With tidy data, the data manipulation steps make sense from a semantic point of view. To obtain the portfolio value for each date, we first compute the value of each position at each date, using prices and quantities, and then we aggregate these values via a sum for each date in our table.

But how do we transform data to become tidy? The paper shows the techniques in detail, but mostly, it is about "pivoting" (i.e. moving from a "long" table to a "wide" table) and "melting" (the opposite operation, which we used earlier). In pandas, the methods which can be used are .pivot, .pivot_table, and .melt (which we used above).

Chaining

If you have worked with pandas code before, you may have seen data manipulation procedures that are a tad difficult to read because they are written in a procedural style, assigning values to temporary variables along the way.
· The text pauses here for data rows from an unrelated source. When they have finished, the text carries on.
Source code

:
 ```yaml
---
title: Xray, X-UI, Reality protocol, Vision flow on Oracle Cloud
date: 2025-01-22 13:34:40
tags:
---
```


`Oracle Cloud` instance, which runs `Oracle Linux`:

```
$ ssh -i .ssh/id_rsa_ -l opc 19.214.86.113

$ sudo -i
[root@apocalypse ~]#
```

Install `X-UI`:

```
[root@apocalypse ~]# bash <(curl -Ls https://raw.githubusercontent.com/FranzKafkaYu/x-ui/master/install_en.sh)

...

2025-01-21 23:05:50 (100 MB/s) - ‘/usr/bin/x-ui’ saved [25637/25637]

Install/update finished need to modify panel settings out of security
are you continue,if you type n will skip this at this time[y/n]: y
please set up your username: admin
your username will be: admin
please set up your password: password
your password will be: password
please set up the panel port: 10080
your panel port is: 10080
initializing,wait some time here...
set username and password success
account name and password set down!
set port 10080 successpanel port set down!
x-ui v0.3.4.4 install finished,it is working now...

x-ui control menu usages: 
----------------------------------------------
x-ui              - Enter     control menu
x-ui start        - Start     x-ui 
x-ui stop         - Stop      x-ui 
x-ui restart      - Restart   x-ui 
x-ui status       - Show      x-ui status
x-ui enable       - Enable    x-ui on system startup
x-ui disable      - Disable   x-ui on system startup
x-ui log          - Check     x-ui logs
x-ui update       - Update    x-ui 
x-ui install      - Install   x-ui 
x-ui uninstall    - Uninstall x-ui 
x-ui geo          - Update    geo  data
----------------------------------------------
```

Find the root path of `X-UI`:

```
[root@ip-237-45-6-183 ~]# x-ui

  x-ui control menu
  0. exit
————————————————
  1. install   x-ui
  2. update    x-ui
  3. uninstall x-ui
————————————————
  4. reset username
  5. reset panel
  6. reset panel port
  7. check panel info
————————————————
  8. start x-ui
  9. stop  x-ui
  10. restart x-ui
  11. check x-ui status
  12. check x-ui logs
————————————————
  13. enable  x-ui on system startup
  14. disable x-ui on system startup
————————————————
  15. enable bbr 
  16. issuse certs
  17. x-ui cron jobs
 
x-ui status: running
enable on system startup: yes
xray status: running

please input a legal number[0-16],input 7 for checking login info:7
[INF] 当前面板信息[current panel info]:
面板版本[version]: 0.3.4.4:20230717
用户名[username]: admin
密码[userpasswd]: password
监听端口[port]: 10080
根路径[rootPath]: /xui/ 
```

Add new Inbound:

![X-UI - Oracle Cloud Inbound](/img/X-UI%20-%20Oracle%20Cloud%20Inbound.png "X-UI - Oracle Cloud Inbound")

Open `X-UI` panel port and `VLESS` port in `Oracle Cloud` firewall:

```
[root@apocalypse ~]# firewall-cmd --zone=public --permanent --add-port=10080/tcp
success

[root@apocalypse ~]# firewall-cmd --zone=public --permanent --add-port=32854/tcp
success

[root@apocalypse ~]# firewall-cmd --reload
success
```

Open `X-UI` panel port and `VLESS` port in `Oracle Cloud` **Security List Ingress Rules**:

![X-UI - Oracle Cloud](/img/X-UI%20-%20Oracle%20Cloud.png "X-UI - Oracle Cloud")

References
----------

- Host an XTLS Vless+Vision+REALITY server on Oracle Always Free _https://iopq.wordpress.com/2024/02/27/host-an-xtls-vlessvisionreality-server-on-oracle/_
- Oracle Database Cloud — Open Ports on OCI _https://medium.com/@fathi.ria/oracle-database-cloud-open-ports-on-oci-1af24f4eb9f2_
Consider our example above. In most code, you may see that procedure written like below:

df_mrg_tidy["value"] = df_mrg_tidy["price"] * df_mrg_tidy["quantity"]
df_grp = df_mrg_tidy.groupby("Date")
df_values = df_grp.agg(ptf_value=("value", "sum"))

Here, we are messing with df_mrg_tidy by adding a column that only has value after aggregation as part of df_values, which is not something we want.
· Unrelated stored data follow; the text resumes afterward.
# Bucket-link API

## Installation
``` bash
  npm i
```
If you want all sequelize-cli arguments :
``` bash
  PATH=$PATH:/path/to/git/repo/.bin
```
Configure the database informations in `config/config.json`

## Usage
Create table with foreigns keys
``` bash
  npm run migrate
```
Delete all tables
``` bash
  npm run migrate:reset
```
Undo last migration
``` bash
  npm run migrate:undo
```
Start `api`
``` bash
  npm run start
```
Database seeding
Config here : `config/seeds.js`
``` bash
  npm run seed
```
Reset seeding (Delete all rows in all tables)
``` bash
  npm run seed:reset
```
A better approach is to perform our data manipulation in a single step, starting from a starting dataset and producing the result we need. This style is close to the main tenet of functional programming, which is the lack of side effects.

To do so, we use the chaining method, which takes advantage of the fact that pandas methods usually return the modified dataframe, which means that further methods can then be called on it. Recall our previous example, which uses the assign method to create a column, rather than the df[col] = ... pattern used above.

df_values = (
    df_mrg_tidy

    # We create a new column to store the position values
    .assign(value=lambda df: df["price"] * df["quantity"])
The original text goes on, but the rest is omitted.